[[ INPUT open ]]

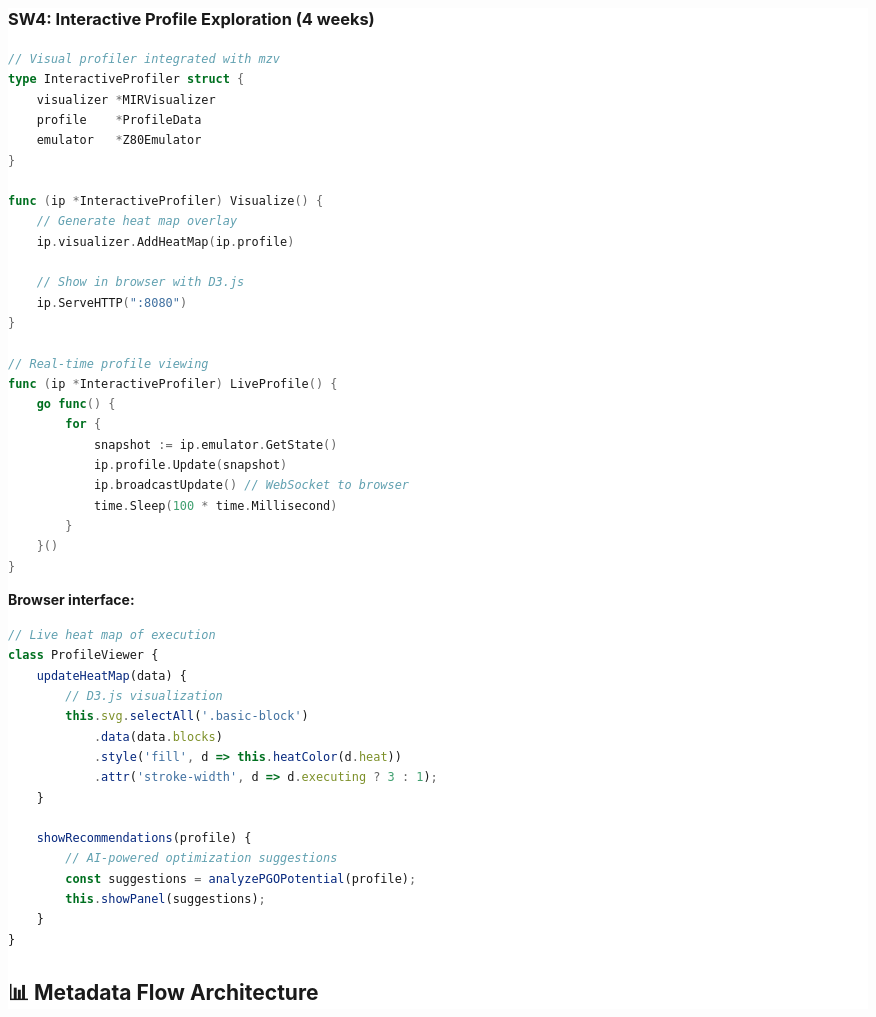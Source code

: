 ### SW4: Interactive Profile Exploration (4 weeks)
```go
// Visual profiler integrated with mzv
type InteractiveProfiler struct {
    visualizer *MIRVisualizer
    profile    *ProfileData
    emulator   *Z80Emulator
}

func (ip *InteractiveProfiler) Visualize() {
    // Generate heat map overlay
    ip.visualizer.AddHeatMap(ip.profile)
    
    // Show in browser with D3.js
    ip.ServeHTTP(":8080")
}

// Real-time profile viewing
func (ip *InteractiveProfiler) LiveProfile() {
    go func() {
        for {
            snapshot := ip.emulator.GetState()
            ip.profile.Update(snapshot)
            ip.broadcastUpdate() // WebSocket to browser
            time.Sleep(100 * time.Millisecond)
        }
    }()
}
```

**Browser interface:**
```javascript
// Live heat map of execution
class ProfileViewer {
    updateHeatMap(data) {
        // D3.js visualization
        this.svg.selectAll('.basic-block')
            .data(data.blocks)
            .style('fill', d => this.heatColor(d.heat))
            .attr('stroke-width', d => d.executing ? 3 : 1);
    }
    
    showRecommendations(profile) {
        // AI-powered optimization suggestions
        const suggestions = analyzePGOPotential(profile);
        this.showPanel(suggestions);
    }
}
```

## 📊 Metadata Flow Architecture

[[ INPUT closed ]]
[[ INPUT open ]]

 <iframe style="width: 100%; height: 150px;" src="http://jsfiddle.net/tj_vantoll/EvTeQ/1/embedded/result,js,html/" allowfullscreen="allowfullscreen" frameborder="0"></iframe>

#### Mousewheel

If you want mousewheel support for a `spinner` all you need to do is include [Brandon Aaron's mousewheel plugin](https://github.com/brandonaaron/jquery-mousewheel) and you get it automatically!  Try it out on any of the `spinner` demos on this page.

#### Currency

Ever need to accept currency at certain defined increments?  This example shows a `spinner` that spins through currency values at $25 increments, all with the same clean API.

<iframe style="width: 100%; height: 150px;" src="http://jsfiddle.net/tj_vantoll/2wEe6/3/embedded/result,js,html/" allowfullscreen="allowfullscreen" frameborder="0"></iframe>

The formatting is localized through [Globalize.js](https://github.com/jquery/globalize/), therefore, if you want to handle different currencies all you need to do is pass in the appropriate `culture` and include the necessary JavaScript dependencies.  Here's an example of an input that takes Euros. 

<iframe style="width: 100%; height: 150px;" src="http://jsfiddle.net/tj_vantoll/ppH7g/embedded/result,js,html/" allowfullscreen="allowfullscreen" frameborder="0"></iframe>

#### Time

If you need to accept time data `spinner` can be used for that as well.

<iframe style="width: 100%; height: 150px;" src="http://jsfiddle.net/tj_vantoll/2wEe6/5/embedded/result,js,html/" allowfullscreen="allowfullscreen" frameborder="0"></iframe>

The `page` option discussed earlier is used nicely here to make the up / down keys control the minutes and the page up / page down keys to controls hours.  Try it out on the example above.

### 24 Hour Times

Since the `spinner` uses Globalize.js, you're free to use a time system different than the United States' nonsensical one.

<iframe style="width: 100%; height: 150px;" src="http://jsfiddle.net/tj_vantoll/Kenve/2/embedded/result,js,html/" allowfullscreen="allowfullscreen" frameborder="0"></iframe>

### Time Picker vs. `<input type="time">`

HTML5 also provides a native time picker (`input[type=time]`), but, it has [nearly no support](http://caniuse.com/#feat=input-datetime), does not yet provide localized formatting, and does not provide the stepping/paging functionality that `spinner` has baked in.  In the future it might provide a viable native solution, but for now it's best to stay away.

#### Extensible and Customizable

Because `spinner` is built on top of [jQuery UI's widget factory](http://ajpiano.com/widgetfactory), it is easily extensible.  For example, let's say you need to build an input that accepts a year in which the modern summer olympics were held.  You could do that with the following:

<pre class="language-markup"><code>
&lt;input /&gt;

[[ INPUT closed ]]
[[ INPUT open ]]

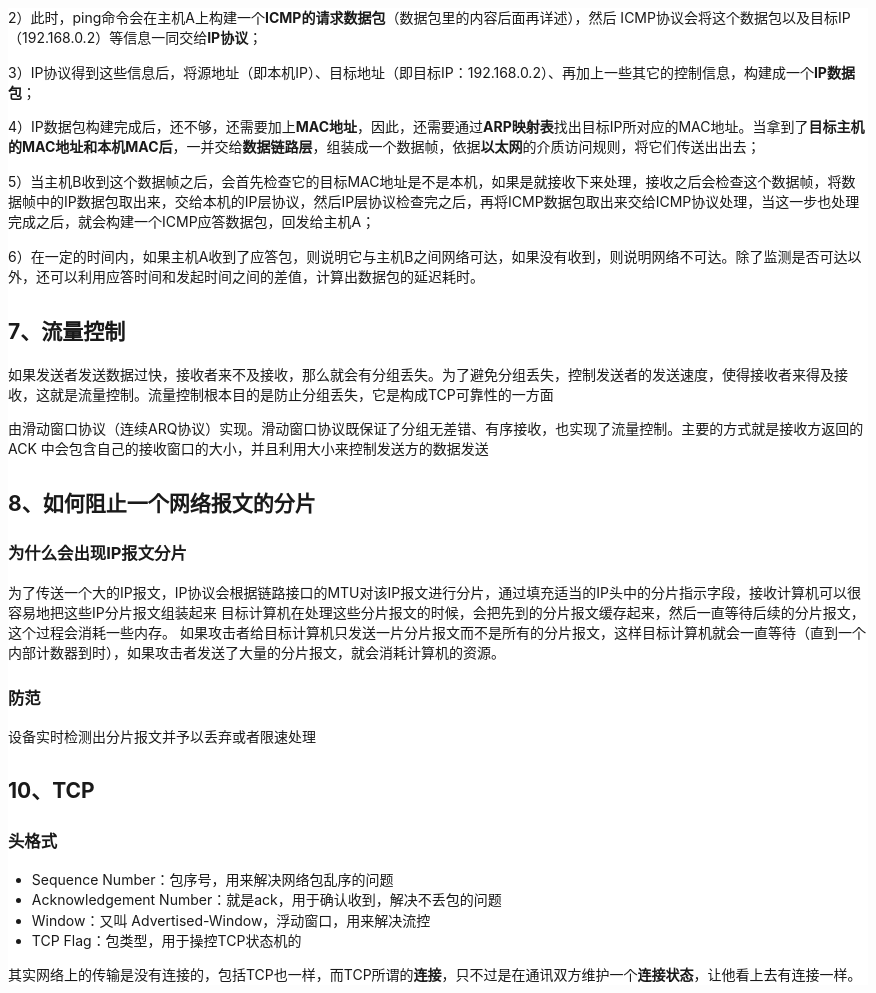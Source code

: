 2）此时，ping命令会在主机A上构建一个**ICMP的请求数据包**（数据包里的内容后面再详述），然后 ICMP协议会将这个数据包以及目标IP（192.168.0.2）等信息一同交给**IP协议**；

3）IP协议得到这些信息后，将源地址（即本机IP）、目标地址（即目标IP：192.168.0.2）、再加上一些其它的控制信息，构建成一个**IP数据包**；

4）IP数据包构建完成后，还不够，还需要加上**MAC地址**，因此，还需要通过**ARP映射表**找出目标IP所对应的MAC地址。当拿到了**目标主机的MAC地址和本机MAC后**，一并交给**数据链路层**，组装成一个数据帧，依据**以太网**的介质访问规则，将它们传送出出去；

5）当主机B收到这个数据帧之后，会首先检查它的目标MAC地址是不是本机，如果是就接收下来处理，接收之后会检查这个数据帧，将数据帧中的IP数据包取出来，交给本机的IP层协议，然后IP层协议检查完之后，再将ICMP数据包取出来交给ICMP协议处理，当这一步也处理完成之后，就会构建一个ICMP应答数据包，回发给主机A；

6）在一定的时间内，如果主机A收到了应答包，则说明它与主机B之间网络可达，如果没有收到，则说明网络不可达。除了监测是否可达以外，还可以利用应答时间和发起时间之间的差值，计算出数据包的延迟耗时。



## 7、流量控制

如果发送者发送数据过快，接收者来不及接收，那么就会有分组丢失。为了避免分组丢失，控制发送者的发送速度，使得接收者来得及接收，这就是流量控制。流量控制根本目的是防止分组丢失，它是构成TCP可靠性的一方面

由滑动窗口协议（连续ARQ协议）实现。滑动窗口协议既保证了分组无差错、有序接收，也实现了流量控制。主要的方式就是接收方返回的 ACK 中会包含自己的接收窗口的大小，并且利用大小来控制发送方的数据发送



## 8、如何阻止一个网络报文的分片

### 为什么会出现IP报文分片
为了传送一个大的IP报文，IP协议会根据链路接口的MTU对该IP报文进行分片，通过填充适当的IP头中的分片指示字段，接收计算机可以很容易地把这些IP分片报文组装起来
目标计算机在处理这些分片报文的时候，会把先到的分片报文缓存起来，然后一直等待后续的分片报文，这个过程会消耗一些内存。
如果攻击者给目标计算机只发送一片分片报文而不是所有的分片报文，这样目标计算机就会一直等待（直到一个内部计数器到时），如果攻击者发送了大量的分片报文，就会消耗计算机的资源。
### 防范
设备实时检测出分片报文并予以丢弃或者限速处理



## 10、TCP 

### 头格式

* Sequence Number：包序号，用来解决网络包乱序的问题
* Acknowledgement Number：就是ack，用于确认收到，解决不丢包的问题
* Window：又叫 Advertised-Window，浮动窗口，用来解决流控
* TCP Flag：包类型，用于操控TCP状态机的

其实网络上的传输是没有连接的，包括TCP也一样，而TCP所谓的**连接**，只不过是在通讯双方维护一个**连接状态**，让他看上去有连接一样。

[[ INPUT closed ]]

TASK REQUIREMENTS
Show all lines from the data that contain "through".

OUTPUT FOR THIS TASK
Ever need to accept currency at certain defined increments?  This example shows a `spinner` that spins through currency values at $25 increments, all with the same clean API.
The formatting is localized through [Globalize.js](https://github.com/jquery/globalize/), therefore, if you want to handle different currencies all you need to do is pass in the appropriate `culture` and include the necessary JavaScript dependencies.  Here's an example of an input that takes Euros. 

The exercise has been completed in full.